• ACTIVITY: Look over the material below and count the lines that include "both". Give only the total.

+---+

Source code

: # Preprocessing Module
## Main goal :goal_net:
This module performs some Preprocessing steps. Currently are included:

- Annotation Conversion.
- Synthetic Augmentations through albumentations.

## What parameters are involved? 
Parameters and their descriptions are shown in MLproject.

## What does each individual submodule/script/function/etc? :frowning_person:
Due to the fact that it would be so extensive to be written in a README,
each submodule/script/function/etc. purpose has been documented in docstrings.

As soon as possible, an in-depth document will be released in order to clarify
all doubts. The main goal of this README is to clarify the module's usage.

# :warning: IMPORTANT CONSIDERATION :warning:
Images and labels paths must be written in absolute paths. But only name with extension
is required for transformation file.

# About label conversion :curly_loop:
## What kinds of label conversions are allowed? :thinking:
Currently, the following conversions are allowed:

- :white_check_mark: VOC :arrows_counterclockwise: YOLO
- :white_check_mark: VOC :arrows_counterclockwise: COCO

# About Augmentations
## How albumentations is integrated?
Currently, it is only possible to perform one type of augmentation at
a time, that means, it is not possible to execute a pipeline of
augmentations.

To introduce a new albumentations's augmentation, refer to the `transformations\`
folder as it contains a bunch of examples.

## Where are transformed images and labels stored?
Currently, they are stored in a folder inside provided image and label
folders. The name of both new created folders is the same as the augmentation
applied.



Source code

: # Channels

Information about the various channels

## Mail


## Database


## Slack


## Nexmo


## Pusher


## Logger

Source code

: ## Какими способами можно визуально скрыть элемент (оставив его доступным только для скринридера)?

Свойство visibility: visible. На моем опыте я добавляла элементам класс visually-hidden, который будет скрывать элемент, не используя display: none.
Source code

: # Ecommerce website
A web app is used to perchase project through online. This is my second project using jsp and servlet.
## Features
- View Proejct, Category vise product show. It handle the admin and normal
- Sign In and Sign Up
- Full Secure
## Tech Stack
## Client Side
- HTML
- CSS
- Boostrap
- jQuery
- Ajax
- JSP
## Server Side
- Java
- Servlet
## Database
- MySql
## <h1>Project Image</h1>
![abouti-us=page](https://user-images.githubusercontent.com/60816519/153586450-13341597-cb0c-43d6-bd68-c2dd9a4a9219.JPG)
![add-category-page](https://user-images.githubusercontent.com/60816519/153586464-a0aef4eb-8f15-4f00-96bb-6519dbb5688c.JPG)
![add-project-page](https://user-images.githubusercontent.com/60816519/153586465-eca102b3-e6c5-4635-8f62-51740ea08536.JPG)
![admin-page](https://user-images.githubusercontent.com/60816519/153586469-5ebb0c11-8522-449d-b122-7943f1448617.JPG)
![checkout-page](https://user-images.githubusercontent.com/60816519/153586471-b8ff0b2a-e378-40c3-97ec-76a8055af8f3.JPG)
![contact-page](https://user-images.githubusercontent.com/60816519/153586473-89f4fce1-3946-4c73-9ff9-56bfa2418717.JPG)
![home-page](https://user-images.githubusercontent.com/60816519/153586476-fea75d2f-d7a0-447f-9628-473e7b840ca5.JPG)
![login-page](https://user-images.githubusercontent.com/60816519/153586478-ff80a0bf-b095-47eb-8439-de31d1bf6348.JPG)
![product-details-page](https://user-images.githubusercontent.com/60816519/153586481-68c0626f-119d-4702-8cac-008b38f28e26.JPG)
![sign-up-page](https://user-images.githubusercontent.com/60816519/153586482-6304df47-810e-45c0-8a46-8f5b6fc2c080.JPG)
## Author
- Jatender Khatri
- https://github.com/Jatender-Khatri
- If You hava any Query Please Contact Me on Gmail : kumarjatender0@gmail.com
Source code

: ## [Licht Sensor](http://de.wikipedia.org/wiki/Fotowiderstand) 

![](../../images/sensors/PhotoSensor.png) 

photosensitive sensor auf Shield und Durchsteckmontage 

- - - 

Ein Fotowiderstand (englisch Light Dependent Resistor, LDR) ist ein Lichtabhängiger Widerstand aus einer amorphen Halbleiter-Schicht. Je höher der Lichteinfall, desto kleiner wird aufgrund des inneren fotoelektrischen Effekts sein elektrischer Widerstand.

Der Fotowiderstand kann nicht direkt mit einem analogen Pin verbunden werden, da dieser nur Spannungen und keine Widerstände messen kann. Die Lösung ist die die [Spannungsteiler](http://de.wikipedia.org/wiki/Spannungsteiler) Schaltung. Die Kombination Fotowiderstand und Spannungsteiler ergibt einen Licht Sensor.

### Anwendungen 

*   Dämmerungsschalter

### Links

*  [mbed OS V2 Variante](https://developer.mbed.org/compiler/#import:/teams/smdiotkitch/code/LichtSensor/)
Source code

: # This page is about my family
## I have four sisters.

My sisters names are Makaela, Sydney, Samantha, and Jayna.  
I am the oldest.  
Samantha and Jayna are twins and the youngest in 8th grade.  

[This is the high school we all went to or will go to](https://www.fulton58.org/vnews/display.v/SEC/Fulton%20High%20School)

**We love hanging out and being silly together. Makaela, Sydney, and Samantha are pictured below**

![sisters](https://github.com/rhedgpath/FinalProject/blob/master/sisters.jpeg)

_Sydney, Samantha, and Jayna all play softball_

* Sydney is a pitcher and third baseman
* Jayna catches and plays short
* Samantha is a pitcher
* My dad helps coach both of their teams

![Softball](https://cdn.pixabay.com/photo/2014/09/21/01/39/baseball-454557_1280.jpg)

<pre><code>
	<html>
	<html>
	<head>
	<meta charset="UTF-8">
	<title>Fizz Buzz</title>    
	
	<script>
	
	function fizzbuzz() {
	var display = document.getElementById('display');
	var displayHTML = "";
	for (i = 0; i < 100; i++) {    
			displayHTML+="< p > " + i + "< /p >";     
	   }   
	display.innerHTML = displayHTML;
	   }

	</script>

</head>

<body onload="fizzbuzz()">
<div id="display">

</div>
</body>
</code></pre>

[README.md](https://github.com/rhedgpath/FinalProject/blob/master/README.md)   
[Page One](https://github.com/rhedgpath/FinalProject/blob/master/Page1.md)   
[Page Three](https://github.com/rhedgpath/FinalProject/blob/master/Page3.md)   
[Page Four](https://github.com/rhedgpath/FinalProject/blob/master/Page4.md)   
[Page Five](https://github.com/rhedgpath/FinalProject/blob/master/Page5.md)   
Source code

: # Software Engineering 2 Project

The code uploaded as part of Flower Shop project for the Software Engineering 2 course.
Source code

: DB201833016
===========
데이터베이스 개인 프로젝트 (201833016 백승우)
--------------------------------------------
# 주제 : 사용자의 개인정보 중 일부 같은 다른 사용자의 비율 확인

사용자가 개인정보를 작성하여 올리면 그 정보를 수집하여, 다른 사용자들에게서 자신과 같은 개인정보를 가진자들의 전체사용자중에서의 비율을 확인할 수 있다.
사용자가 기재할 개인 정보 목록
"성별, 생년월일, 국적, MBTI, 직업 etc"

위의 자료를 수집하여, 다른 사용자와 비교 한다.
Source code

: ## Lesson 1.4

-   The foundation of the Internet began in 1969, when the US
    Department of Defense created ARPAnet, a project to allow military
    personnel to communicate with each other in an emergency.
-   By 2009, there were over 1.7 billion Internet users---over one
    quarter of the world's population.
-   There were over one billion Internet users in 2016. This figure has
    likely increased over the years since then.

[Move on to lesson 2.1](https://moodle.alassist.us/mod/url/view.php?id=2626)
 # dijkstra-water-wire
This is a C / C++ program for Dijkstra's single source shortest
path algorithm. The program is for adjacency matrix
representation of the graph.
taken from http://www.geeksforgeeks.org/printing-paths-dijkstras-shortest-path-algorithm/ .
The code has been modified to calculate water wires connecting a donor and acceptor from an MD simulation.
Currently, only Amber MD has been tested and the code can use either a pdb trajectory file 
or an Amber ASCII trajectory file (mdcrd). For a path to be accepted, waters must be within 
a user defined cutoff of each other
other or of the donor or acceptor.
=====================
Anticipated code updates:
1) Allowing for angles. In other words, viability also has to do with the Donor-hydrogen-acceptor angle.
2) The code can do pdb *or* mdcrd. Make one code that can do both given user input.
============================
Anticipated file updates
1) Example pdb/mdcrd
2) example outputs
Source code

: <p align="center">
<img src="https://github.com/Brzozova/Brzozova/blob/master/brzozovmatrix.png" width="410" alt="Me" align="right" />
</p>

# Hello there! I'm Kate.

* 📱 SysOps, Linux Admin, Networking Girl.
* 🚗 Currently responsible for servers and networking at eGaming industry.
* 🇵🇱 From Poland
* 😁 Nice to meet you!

+---+

• RESULT: 3